The company has more than 300 real-time payout options in more than 140 countries – including key corridors such as India, Mexico, the Philippines and Colombia – and has doubled the number of transactions delivered via account payouts over the last three years. Altogether, the goal is to eventually target a wide range of use cases beyond consumer-to-consumer payments. 

 “We envision a future, not too far away, where we can move money for others for B2C, C2B and maybe even B2B use cases,” McGranahan said. 

Some major money transfer companies have been pushing selling their networks as a service to other financial institutions or payments companies, in particular Wise with its Wise Platform product and Ria with Dandelion. For Western Union, however, the current focus on investments into its infrastructure – i.e. through cloud migration, stablecoin payouts and real-time payments connections – appear to be mainly in serving its own business first. 

“That real-time payments network, the ability to fund across geographies, across payment types and to pay out in real time is a strategic asset for us,” said McGranahan. “If there is market demand, we’re going to take advantage of it. But you didn’t see us come up here and say, ‘Hey, we see $1bn of revenue from opening it up’. What we said is we’re building a strategic asset that has utility Beyond and we’re going to see what that looks like.”

Looking at Western Union’s overall ambitions, its Beyond strategy captures a move other remittances companies appear to be making to extend the reach of their payments networks and shift solely from serving remittances to other financial products.

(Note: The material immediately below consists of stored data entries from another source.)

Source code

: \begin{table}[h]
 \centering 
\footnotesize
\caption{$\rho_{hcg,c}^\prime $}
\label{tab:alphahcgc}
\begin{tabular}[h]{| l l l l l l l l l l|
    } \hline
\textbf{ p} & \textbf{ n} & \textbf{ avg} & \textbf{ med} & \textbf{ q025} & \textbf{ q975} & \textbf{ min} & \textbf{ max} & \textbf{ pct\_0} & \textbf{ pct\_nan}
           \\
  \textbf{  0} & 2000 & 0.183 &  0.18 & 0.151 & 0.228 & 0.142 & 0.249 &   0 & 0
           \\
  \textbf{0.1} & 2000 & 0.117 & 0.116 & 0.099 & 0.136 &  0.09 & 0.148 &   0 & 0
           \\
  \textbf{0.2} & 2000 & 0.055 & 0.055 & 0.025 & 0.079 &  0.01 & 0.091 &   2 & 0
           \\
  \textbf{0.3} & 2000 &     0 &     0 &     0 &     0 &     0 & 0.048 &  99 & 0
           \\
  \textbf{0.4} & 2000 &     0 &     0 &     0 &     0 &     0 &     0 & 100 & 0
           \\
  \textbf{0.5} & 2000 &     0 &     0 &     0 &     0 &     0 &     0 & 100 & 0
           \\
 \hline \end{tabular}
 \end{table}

Though it hasn’t grown as fast as other digital challengers in recent years, it is worth remembering that the company remains the biggest player in terms of revenue compared to other consumer-focused money transfer players, with a projected annual revenue of over $4bn in 2025, and one of the world’s most trusted and established payments networks. This makes its moves to extend its non-remittances segments, as well as shore them up with stablecoins, particularly significant indicators to the industry as it redefines its position in payments.